==== Dataset ====
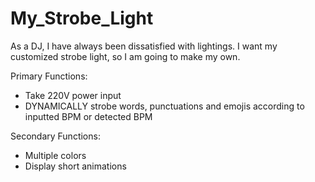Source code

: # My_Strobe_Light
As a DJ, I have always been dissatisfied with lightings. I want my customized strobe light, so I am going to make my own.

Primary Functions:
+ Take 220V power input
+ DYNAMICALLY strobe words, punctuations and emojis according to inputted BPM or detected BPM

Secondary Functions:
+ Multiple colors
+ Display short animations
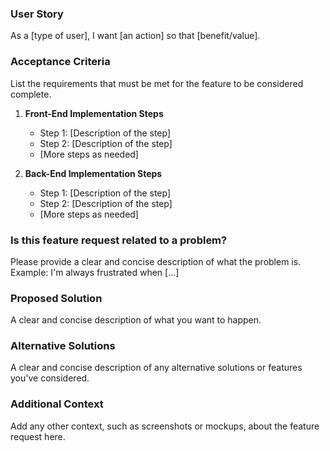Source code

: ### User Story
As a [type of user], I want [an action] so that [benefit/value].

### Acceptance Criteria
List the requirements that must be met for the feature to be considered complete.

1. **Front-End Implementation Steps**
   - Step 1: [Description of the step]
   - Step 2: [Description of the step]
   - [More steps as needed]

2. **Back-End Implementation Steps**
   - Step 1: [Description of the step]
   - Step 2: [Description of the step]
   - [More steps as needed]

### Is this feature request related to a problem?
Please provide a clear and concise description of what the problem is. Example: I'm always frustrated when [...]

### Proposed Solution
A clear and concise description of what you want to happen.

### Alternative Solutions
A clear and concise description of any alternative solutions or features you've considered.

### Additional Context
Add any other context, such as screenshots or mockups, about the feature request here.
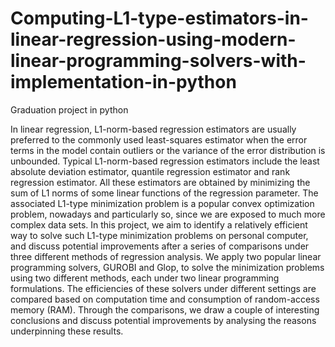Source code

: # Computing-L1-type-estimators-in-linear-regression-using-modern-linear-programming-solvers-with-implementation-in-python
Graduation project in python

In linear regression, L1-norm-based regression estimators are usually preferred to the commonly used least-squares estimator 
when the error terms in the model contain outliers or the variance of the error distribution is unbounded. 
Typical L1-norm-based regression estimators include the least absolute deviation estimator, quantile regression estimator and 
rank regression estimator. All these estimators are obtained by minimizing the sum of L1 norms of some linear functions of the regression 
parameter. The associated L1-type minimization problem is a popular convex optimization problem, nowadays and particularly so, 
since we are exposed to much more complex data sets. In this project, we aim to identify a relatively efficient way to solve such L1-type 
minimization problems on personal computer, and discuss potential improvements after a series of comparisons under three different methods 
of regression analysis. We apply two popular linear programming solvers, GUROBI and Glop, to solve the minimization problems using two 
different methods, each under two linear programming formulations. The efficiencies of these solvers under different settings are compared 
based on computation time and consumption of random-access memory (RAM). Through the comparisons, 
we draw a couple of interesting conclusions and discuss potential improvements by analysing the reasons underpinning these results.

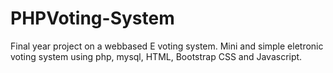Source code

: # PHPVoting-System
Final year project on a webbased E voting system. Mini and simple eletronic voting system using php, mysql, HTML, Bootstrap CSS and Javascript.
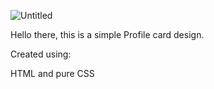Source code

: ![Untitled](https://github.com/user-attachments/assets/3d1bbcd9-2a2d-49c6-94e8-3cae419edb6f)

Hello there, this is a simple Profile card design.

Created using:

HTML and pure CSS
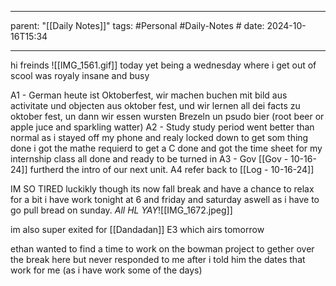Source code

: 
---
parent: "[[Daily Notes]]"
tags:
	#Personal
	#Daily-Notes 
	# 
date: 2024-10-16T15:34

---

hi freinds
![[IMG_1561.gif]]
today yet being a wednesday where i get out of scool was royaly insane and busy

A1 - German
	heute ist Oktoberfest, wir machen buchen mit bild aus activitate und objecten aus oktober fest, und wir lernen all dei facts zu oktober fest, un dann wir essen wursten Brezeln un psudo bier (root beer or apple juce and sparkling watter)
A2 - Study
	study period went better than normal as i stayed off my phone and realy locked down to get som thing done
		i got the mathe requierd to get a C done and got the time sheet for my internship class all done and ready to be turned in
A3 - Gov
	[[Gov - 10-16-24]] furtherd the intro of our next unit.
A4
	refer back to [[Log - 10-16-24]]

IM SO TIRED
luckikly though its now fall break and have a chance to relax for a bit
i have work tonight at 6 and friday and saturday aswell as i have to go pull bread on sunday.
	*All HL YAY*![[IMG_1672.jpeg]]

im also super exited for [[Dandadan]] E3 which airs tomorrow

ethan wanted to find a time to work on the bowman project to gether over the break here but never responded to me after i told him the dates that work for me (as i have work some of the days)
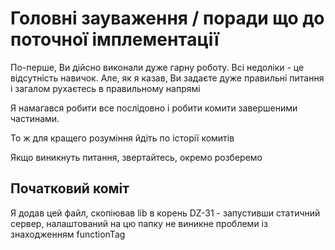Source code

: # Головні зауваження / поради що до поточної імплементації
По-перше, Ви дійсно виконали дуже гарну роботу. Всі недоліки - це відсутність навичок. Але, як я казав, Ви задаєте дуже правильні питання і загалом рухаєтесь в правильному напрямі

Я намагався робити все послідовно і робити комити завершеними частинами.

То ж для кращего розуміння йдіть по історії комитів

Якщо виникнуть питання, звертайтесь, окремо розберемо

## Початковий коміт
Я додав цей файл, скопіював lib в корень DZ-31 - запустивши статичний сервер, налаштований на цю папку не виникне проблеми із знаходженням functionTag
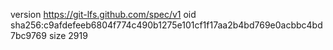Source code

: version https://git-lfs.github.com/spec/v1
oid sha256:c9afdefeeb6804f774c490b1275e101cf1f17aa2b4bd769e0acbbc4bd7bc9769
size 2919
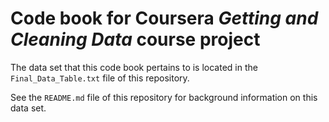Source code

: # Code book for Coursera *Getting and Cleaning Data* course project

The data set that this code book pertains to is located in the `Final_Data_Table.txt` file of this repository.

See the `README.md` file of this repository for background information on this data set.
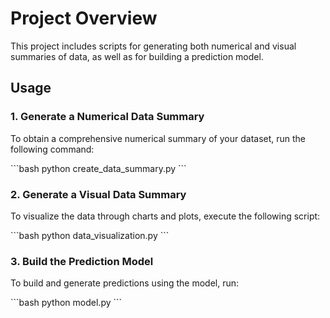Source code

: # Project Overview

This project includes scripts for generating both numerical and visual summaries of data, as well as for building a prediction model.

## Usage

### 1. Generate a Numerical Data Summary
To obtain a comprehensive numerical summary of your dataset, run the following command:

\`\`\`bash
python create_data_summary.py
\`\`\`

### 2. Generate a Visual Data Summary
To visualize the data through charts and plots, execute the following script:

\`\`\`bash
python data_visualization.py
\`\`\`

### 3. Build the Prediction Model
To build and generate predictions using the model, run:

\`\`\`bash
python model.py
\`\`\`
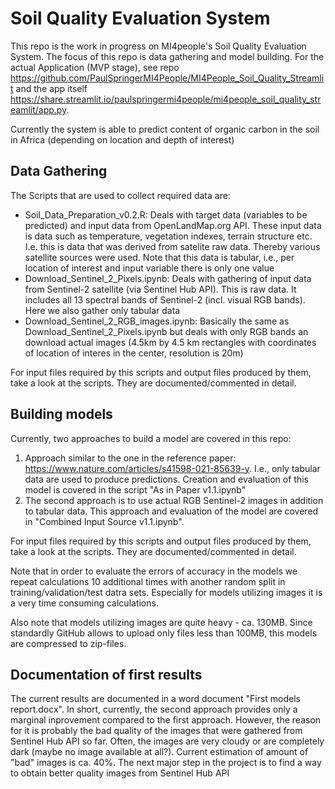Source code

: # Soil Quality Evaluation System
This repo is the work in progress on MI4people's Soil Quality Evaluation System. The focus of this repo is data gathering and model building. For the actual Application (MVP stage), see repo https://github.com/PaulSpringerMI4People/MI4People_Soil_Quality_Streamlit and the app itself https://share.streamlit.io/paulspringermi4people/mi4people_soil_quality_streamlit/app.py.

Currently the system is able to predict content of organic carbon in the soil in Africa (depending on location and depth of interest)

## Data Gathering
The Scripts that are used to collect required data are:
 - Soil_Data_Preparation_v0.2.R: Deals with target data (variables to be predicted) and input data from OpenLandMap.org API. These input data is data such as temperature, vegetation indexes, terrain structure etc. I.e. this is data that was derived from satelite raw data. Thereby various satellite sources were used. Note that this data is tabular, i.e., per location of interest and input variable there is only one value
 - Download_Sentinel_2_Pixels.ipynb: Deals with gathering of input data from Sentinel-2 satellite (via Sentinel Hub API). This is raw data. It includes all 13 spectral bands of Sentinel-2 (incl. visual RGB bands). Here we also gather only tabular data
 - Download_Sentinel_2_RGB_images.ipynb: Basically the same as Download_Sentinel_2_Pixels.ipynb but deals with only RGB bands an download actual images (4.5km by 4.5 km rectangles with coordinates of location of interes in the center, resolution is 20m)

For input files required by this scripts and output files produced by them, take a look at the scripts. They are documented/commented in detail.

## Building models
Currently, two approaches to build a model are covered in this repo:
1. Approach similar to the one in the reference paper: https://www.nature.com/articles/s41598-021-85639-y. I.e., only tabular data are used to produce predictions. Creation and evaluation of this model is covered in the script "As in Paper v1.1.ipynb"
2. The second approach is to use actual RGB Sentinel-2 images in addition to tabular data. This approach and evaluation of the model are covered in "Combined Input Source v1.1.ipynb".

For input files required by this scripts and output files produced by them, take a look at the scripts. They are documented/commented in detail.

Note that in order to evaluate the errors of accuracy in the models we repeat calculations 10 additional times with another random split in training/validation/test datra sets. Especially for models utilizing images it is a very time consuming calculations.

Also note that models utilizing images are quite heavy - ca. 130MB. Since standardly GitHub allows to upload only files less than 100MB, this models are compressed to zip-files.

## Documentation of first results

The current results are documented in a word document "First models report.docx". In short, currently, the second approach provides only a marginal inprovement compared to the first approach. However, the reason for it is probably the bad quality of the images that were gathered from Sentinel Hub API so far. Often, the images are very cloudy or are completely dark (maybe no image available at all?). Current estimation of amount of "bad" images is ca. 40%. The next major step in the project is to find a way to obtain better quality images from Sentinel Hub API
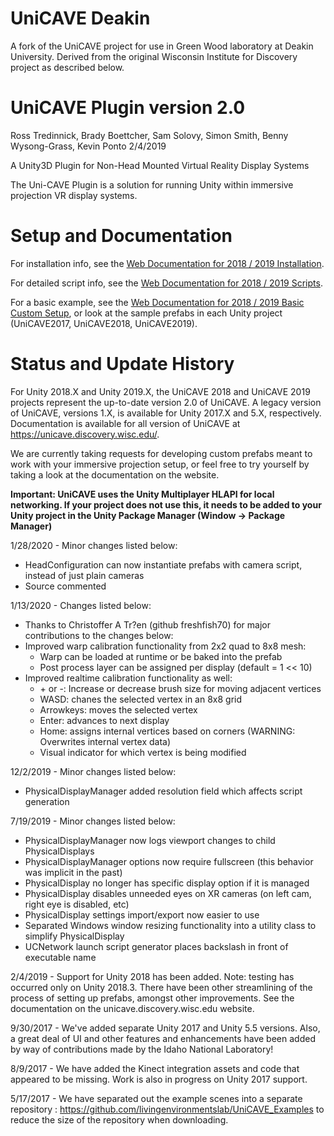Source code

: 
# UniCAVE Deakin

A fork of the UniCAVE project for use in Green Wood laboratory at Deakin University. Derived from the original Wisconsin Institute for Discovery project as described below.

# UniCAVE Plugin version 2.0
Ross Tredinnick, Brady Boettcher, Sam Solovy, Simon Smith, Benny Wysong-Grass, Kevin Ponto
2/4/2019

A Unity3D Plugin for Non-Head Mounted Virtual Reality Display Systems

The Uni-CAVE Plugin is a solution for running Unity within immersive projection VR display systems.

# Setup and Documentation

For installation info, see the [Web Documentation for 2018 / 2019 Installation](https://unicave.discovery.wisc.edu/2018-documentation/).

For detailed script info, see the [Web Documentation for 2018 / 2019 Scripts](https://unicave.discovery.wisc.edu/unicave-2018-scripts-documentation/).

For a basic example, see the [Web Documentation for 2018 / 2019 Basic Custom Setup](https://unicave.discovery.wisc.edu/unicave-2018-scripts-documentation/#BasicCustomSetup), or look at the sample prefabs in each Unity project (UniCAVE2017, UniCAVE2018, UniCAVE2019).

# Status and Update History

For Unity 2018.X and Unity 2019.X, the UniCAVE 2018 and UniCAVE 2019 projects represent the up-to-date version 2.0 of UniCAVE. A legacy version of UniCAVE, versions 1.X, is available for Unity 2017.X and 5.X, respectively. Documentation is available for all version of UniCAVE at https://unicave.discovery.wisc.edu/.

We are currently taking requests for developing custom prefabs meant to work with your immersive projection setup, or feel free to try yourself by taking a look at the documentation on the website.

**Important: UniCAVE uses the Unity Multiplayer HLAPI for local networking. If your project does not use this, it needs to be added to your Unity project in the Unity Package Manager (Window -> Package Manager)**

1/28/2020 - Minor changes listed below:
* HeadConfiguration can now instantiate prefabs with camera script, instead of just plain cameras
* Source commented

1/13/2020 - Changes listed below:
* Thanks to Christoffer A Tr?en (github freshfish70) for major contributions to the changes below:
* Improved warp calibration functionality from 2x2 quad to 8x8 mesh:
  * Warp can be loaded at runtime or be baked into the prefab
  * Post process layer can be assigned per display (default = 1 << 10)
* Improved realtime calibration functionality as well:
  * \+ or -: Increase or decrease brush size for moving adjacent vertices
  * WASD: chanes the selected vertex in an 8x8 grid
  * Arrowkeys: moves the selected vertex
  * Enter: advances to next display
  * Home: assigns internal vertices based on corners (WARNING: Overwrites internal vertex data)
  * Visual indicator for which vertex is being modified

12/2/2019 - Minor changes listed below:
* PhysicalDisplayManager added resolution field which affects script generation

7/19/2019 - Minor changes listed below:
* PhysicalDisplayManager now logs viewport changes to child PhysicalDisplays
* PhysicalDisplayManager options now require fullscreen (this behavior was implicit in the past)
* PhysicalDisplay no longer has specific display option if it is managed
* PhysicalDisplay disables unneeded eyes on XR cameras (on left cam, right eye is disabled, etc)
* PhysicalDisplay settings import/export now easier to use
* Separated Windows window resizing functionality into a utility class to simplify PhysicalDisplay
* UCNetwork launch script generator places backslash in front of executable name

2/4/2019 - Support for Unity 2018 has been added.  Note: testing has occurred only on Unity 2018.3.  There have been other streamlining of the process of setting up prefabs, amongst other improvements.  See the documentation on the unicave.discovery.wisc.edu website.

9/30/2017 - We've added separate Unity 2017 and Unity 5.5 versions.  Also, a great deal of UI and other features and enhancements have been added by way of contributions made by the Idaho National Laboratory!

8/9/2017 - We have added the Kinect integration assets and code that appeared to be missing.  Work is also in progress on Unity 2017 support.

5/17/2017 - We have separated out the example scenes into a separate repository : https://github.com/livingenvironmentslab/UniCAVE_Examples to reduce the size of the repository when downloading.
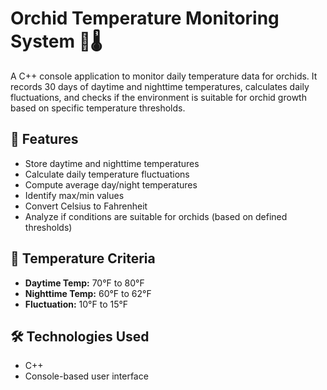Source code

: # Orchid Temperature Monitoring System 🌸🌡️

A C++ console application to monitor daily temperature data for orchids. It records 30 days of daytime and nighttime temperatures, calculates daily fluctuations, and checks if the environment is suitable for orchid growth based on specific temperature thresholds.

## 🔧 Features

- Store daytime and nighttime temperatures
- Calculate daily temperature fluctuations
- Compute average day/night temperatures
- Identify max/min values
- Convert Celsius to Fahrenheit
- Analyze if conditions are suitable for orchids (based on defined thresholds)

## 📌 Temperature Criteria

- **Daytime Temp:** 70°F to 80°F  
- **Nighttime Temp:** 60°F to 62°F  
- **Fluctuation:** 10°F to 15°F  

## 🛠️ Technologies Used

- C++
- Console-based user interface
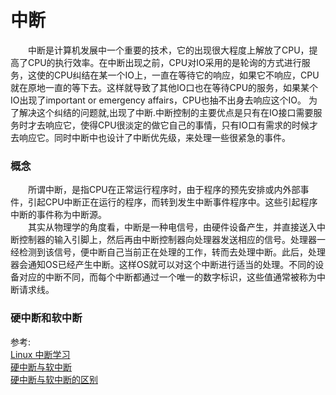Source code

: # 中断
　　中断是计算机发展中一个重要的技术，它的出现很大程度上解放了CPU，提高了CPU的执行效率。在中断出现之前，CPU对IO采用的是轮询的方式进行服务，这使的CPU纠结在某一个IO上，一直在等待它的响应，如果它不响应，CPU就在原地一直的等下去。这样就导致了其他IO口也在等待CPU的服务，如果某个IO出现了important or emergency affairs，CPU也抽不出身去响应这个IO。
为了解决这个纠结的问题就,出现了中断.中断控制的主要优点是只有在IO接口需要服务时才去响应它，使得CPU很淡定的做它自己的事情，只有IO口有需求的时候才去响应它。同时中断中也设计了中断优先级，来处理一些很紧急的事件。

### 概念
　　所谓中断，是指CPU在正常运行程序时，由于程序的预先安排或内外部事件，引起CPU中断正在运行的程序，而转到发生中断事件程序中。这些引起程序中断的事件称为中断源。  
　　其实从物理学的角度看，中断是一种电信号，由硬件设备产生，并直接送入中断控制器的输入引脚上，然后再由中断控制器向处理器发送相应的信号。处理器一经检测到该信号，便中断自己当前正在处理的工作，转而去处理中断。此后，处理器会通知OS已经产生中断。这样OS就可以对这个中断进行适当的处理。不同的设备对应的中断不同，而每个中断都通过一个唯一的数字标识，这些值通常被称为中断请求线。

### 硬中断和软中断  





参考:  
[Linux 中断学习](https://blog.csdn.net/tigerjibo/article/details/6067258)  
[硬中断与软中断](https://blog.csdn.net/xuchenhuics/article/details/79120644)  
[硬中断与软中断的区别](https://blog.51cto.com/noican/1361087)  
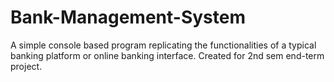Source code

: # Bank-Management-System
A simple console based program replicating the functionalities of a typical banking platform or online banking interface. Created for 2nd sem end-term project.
====
● **Instructions for the task**:
From the opening line of the entries, copy each line exactly until the line with "since we are", which is copied as well; leave out pictures.

● **Result of the task**:
Source code

: # My_Strobe_Light
As a DJ, I have always been dissatisfied with lightings. I want my customized strobe light, so I am going to make my own.

Primary Functions:
+ Take 220V power input
+ DYNAMICALLY strobe words, punctuations and emojis according to inputted BPM or detected BPM

Secondary Functions:
+ Multiple colors
+ Display short animations
Source code

: ### User Story
As a [type of user], I want [an action] so that [benefit/value].

### Acceptance Criteria
List the requirements that must be met for the feature to be considered complete.

1. **Front-End Implementation Steps**
   - Step 1: [Description of the step]
   - Step 2: [Description of the step]
   - [More steps as needed]

2. **Back-End Implementation Steps**
   - Step 1: [Description of the step]
   - Step 2: [Description of the step]
   - [More steps as needed]

### Is this feature request related to a problem?
Please provide a clear and concise description of what the problem is. Example: I'm always frustrated when [...]

### Proposed Solution
A clear and concise description of what you want to happen.

### Alternative Solutions
A clear and concise description of any alternative solutions or features you've considered.

### Additional Context
Add any other context, such as screenshots or mockups, about the feature request here.
Source code

: # Computing-L1-type-estimators-in-linear-regression-using-modern-linear-programming-solvers-with-implementation-in-python
Graduation project in python

In linear regression, L1-norm-based regression estimators are usually preferred to the commonly used least-squares estimator 
when the error terms in the model contain outliers or the variance of the error distribution is unbounded. 
Typical L1-norm-based regression estimators include the least absolute deviation estimator, quantile regression estimator and 
rank regression estimator. All these estimators are obtained by minimizing the sum of L1 norms of some linear functions of the regression 
parameter. The associated L1-type minimization problem is a popular convex optimization problem, nowadays and particularly so, 
since we are exposed to much more complex data sets. In this project, we aim to identify a relatively efficient way to solve such L1-type 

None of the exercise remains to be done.